• _EXERCISE_:
Scan the material for the word "publish" and return every matching line.

• _SUPPLIED RECORDS_:
───

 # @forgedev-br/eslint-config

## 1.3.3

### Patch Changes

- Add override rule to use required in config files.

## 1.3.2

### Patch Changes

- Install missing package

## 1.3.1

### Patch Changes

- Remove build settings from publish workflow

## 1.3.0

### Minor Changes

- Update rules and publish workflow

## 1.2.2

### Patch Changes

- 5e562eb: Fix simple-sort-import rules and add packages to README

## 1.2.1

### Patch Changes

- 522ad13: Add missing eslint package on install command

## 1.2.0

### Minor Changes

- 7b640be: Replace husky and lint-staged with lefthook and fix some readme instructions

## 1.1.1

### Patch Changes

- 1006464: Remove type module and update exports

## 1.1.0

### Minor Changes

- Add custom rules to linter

───

• _RESULT OF THE EXERCISE_:
- Remove build settings from publish workflow
- Update rules and publish workflow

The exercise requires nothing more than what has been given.